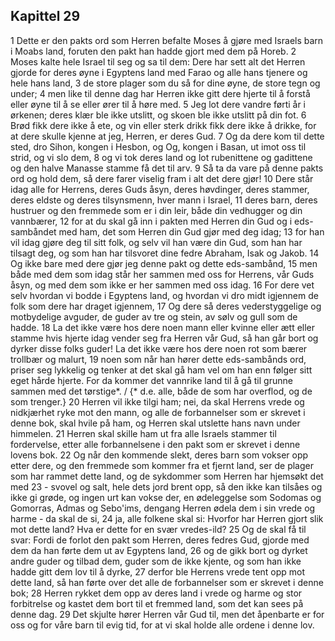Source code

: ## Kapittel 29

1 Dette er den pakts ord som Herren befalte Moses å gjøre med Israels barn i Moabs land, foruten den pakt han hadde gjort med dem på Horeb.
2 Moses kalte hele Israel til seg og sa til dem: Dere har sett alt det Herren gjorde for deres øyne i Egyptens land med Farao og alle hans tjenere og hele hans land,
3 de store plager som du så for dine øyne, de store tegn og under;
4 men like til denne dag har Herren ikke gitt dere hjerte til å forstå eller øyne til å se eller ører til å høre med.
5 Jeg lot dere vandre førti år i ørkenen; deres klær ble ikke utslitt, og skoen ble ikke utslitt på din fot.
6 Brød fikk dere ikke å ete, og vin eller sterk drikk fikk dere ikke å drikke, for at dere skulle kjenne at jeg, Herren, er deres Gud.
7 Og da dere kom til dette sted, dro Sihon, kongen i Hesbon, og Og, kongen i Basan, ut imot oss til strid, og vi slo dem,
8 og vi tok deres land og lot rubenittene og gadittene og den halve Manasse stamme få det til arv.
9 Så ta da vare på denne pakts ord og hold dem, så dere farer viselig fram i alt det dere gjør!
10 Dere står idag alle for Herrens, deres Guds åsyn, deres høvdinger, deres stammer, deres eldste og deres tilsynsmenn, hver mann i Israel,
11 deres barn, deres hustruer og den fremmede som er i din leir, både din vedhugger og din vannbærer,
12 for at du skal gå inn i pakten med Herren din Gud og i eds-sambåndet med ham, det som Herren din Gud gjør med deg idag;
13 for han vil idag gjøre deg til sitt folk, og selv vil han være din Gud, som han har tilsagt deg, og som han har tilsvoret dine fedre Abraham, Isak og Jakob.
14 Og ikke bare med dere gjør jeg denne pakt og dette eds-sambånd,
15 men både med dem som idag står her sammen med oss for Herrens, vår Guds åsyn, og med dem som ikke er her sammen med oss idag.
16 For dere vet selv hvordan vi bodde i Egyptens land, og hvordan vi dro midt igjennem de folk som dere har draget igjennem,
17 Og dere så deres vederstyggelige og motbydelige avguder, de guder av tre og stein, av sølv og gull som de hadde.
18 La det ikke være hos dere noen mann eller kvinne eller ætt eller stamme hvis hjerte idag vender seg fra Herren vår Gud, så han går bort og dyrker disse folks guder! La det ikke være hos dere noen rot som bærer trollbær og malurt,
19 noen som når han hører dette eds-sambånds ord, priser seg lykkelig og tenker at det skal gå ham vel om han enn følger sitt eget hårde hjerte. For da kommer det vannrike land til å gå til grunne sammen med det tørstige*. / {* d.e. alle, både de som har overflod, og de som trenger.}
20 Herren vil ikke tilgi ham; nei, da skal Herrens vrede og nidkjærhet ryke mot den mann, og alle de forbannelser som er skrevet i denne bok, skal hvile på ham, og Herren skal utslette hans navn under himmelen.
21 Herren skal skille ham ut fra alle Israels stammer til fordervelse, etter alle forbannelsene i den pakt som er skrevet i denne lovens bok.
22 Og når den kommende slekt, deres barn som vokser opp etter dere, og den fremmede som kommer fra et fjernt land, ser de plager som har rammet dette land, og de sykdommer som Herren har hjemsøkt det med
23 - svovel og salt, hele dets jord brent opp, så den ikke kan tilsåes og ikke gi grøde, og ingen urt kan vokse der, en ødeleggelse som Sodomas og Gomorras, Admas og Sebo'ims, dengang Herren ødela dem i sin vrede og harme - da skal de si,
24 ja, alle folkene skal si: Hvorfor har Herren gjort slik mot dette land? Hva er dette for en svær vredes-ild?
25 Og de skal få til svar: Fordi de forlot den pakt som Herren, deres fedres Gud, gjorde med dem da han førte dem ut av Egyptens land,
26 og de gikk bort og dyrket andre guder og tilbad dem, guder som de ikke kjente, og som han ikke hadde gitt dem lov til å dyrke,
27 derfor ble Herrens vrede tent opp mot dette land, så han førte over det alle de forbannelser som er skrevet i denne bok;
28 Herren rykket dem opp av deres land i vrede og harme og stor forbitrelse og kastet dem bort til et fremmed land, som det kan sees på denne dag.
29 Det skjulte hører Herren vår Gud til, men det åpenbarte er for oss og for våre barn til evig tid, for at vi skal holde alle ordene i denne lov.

┄┄┄┄┄┄┄┄┄┄┄┄┄┄┄┄┄┄┄┄

# HOW TO COMPLETE THIS TASK:
Nothing but the lines from the beginning of the material above through the line containing "3 de store plager" should appear in the answer, copied exactly and free of pictures.

# TASK RESULT:
Source code

: ## Kapittel 29

1 Dette er den pakts ord som Herren befalte Moses å gjøre med Israels barn i Moabs land, foruten den pakt han hadde gjort med dem på Horeb.
2 Moses kalte hele Israel til seg og sa til dem: Dere har sett alt det Herren gjorde for deres øyne i Egyptens land med Farao og alle hans tjenere og hele hans land,
3 de store plager som du så for dine øyne, de store tegn og under;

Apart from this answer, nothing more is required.